I will be giving a talk ‘Almost at a Single Glance’ – Visualisation of Historic Time in the Eighteenth Century as part of the Antiquarian Horological Society’s London Lectures series on Thursday 22 January 2015.
Barbeau de la Bruyere. 1750. Mappemonde Historique. Detail. Collection: Bibliothèque municipale. Dijon (Fonds Ancien). Photo : Stephen Boyd Davis.

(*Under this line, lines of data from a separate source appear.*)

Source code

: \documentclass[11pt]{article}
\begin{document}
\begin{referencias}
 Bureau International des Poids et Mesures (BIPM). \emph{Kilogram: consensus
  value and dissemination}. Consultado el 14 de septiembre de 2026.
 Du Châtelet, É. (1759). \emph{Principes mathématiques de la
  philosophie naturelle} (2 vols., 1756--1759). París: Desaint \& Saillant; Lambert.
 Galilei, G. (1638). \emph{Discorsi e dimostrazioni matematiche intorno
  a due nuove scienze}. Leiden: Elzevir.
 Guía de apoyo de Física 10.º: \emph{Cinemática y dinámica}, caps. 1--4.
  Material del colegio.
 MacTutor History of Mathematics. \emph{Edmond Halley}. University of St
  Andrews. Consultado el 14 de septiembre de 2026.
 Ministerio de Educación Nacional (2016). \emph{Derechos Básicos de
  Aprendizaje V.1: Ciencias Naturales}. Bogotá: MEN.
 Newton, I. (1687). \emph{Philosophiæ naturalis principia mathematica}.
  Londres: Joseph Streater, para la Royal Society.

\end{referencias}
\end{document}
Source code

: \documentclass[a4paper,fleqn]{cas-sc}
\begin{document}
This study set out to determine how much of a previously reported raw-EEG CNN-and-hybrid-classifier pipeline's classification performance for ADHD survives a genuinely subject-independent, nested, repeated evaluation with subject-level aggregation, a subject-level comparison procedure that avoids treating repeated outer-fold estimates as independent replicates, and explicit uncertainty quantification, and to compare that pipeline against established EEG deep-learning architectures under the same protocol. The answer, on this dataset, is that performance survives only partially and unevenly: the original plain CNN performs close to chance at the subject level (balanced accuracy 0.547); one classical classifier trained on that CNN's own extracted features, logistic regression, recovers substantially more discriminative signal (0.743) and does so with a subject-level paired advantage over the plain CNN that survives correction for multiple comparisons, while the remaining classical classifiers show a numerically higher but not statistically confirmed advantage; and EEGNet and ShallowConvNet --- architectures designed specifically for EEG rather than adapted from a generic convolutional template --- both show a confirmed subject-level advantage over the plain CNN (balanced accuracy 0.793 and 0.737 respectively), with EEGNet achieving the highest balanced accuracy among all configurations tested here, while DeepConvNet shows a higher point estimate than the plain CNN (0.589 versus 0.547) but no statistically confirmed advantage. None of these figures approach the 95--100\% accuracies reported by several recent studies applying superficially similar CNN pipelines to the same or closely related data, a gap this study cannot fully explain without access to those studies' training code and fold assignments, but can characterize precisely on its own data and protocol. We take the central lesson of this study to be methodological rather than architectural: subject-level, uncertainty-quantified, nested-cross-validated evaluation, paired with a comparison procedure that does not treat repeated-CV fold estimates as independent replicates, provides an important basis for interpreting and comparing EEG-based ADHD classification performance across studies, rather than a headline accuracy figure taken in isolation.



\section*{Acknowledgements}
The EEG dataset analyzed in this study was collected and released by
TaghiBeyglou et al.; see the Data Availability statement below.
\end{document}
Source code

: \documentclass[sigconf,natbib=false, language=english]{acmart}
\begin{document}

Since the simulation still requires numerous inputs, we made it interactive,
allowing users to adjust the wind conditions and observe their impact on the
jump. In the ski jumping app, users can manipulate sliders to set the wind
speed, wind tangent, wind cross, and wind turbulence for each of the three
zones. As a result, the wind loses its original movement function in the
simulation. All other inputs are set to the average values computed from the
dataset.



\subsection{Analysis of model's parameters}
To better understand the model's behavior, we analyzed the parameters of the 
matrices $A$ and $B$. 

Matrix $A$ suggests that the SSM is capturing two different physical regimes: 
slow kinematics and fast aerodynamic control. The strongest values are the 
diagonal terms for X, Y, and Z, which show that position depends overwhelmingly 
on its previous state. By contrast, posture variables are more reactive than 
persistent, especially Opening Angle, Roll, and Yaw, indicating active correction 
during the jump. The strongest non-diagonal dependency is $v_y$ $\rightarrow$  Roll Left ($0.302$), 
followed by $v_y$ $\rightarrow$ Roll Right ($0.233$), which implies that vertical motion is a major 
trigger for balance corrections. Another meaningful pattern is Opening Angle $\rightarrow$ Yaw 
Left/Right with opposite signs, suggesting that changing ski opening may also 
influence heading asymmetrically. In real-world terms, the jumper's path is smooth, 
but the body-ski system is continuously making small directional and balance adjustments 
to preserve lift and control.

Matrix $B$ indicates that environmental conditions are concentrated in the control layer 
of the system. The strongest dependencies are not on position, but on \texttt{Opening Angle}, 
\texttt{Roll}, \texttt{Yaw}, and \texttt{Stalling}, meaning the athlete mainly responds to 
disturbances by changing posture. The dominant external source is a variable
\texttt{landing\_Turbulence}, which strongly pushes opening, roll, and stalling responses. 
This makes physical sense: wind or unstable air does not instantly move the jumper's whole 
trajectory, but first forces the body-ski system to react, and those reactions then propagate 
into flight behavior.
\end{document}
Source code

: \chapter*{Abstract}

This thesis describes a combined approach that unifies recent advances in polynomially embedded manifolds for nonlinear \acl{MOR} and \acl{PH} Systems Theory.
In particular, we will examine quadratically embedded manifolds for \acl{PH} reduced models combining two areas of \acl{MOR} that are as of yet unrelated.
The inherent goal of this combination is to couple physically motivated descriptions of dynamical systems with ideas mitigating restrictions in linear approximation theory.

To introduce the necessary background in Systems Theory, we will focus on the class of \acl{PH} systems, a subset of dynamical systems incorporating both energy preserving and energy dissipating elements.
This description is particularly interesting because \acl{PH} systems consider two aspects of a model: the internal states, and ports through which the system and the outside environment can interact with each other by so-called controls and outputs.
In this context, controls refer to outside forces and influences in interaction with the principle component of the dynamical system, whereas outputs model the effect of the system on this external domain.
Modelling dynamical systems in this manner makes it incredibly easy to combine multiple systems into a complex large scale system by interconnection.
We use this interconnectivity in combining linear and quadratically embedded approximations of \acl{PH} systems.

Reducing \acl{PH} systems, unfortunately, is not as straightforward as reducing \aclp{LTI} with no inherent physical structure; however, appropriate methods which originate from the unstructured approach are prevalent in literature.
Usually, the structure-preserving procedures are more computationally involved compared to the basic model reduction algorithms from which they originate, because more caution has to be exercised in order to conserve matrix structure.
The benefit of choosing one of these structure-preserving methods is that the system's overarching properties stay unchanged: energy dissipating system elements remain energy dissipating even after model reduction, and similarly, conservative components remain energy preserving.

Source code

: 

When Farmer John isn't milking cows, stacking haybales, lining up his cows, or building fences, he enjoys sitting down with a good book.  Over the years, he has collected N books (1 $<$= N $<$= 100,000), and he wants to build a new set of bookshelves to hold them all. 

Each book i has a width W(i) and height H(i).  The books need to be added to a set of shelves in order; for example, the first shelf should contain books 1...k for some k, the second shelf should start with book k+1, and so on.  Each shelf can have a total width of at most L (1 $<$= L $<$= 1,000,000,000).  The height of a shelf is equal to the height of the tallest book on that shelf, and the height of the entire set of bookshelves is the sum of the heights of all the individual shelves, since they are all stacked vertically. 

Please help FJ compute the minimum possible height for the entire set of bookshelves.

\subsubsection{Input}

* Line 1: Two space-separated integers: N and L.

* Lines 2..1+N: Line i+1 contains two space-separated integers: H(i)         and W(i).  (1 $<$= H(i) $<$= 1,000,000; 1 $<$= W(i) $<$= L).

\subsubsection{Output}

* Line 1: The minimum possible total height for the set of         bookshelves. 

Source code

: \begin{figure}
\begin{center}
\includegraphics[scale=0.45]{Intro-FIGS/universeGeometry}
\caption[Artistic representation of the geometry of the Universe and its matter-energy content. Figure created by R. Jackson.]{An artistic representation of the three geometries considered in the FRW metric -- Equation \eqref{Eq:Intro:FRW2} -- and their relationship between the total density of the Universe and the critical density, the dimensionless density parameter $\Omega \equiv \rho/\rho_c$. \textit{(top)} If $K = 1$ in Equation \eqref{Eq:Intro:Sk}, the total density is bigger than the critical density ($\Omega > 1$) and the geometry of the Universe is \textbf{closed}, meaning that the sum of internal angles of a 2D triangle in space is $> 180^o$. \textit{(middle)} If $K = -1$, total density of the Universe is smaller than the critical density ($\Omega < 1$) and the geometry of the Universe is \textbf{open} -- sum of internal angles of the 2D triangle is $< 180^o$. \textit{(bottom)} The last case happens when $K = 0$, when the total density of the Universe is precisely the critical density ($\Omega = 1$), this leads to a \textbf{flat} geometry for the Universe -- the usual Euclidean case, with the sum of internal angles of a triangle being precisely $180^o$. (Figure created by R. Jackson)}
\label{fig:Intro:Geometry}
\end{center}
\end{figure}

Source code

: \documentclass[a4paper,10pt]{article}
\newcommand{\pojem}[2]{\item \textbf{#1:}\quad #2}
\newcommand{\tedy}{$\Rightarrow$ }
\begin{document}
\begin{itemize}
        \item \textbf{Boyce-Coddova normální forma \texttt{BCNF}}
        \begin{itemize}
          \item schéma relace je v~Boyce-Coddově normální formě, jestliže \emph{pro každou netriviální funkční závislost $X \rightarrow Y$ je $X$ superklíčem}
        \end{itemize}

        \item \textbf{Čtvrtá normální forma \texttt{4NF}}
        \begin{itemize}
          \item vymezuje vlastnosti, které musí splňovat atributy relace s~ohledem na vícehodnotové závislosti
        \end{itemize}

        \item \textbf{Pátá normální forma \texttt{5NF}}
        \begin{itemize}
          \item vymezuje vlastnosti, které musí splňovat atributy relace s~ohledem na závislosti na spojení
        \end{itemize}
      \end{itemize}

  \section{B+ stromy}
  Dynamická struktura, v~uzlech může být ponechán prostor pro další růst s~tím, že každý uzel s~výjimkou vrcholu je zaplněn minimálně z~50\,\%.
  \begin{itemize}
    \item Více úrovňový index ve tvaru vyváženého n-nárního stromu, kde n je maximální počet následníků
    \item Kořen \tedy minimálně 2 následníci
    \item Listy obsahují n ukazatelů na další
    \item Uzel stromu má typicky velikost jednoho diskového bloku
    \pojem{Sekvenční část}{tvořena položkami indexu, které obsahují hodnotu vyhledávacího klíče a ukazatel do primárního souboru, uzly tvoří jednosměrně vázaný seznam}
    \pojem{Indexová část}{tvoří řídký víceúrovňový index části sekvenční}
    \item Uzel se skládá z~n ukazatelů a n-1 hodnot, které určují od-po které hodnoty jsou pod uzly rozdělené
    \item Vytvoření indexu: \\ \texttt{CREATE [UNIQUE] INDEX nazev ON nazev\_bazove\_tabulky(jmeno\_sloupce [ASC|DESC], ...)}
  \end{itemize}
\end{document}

Collection: Bibliothèque Municipale de Dijon (12990).
I will be looking at the increasing influence of metaphors of the machine, and at mechanical approaches to knowledge, on the information design of chronographics - charts of history.

Joseph Priestley, pioneer of chronographics, wrote in 1780 of his way of organising biblical history, ‘I venture to say that, by the help of such a mechanical contrivance as this, a person of a very moderate capacity, or critical skill, will have an advantage over a person of the greatest genius and comprehension of mind without it.’ Unfortunately, Jonathan Swift had written, entirely sarcastically, in 1726 about Gulliver’s encounter with a professor who possessed a machine with which ‘the most ignorant person at a reasonable charge, and with a little bodily labour, may write books in philosophy, poetry, politics, law, mathematics, and theology, without the least assistance from genius or study.’

I am hoping that the expertise of my audience in the history of actual time machines - clocks and related machines - will make up for my ignorance in that area.

The 2015 AHS London Lecture Series is supported by the kind sponsorship of Carter Marsh & Co. Guests are welcome. In order to reserve places, non-AHS members are kindly requested to email in advance.

Priestley, J. (1780). A Harmony of the Evangelists in English.
Swift, J. (1726). Gulliver’s Travels. Part III, Ch. 5.